Recorre en ATV senderos montañosos cerca de Puerto Vallarta, cruza ríos, para en pueblos tranquilos y refréscate en cascadas si quieres. Un guía local mantiene el ambiente relajado y cercano — y al final, una verdadera degustación de tequila. No es un tour pulido ni elegante; es pura diversión auténtica en Sierra Madre.
El casco me queda un poco flojo, pero no puedo evitar sonreír — nuestro guía Luis nos acaba de dar las gafas y los pañuelos, y nos enseñó las señales de mano que usaríamos en el camino. Tenía esa habilidad de hacer que todo pareciera menos intimidante, como si saliéramos con un amigo que conoce cada bache del sendero. La tienda ya olía a aceite de motor y bloqueador solar (por cierto, olvidé el mío), y se escuchaban gallos detrás de un muro. Elegimos nuestros ATVs — el mío parecía haber vivido muchas aventuras antes que yo — y tras una breve explicación, salimos rugiendo de Puerto Vallarta rumbo a las montañas.
El aire cambió en cuanto dejamos la ciudad. Los caminos polvorientos se volvieron senderos de tierra serpenteantes, pasando por pequeños pueblos donde los niños saludaban y los perros nos perseguían un rato antes de rendirse. Luis nos señaló árboles de mango y algo llamado nanches — intenté repetirlo y lo arruiné por completo, lo que le hizo reír. Paramos en la orilla de un río donde el agua estaba más fría de lo que esperaba; alguien me retó a saltar, y lo hice (error: no traje calcetines secos). El paseo fue movido pero extrañamente relajante una vez que te acostumbras al ritmo — hay un olor a tierra después de cruzar un arroyo poco profundo que se queda contigo.
En algún punto en las colinas de Sierra Madre, hicimos otra pausa — no porque tuviéramos que hacerlo, sino porque nadie quería apurarse. No se oía nada más que el canto de las cigarras y voces lejanas de una casa de rancho abajo. Luis nos dejó decidir si queríamos seguir rodando o quedarnos un rato junto a la cascada; sin presiones. Esa flexibilidad hizo que se sintiera como una excursión a nuestro ritmo desde Puerto Vallarta, no como una actividad estándar.
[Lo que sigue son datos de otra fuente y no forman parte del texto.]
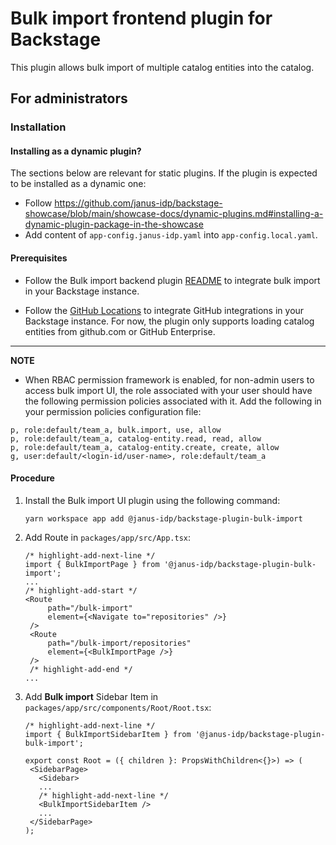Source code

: # Bulk import frontend plugin for Backstage

This plugin allows bulk import of multiple catalog entities into the catalog.

## For administrators

### Installation

#### Installing as a dynamic plugin?

The sections below are relevant for static plugins. If the plugin is expected to be installed as a dynamic one:

- Follow https://github.com/janus-idp/backstage-showcase/blob/main/showcase-docs/dynamic-plugins.md#installing-a-dynamic-plugin-package-in-the-showcase
- Add content of `app-config.janus-idp.yaml` into `app-config.local.yaml`.

#### Prerequisites

- Follow the Bulk import backend plugin [README](https://github.com/janus-idp/backstage-plugins/blob/main/plugins/bulk-import-backend/README.md) to integrate bulk import in your Backstage instance.

- Follow the [GitHub Locations](https://backstage.io/docs/integrations/github/locations) to integrate GitHub integrations in your Backstage instance. For now, the plugin only supports loading catalog entities from github.com or GitHub Enterprise.

---

**NOTE**

- When RBAC permission framework is enabled, for non-admin users to access bulk import UI, the role associated with your user should have the following permission policies associated with it. Add the following in your permission policies configuration file:

```CSV
p, role:default/team_a, bulk.import, use, allow
p, role:default/team_a, catalog-entity.read, read, allow
p, role:default/team_a, catalog-entity.create, create, allow
g, user:default/<login-id/user-name>, role:default/team_a
```

#### Procedure

1. Install the Bulk import UI plugin using the following command:

   ```console
   yarn workspace app add @janus-idp/backstage-plugin-bulk-import
   ```

2. Add Route in `packages/app/src/App.tsx`:

   ```tsx title="packages/app/src/App.tsx"
   /* highlight-add-next-line */
   import { BulkImportPage } from '@janus-idp/backstage-plugin-bulk-import';
   ...
   /* highlight-add-start */
   <Route
        path="/bulk-import"
        element={<Navigate to="repositories" />}
    />
    <Route
        path="/bulk-import/repositories"
        element={<BulkImportPage />}
    />
    /* highlight-add-end */
   ...
   ```

3. Add **Bulk import** Sidebar Item in `packages/app/src/components/Root/Root.tsx`:

   ```tsx title="packages/app/src/components/Root/Root.tsx"
   /* highlight-add-next-line */
   import { BulkImportSidebarItem } from '@janus-idp/backstage-plugin-bulk-import';

   export const Root = ({ children }: PropsWithChildren<{}>) => (
    <SidebarPage>
      <Sidebar>
      ...
      /* highlight-add-next-line */
      <BulkImportSidebarItem />
      ...
    </SidebarPage>
   );
   ```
Terminamos en un lugar pequeño donde hacen degustaciones de tequila. No era nada lujoso — solo vasos de plástico y botellas sobre una mesa de madera — pero, honestamente, ese primer sorbo ahumado después de tanto polvo fue perfecto. Un local nos contó cómo su familia lleva generaciones haciendo tequila; sus manos se movían rápido al hablar de las plantas de agave. Todavía recuerdo esa vista desde su porche, con el sol iluminando todo en tonos dorados y polvorientos. Si buscas un tour en ATV en Puerto Vallarta que se sienta auténtico (y donde puedas ensuciarte), este es el indicado.
No, no incluye transporte, pero puedes tomar un Uber hasta la tienda para mayor comodidad.
No, no se requiere experiencia; los guías dan instrucciones antes de empezar.
La duración es flexible porque es privado — puedes decidir cuánto tiempo quieres manejar o descansar en las paradas.
Sí, la edad mínima para conducir es 16 años con permiso de conducir; los pasajeros deben tener al menos 6 años.
Lleva repelente, zapatos cómodos, traje de baño si quieres nadar y dinero exacto si quieres apoyar a las familias locales.
Sí, se entregan cascos, gafas, mascarillas y pañuelos para todos los conductores.
No incluye comida, pero sí una degustación de tequila al final del recorrido.
Sí; los pasajeros de cruceros deben proporcionar detalles del barco al reservar para coordinar horarios.
Tu día incluye el uso de un ATV con combustible cubierto, además de casco, gafas, mascarilla y pañuelo para tu comodidad y seguridad durante todo el recorrido. Un guía local privado lidera tu grupo por senderos montañosos con paradas flexibles y termina con una sesión de degustación de tequila en un lugar cercano a Puerto Vallarta.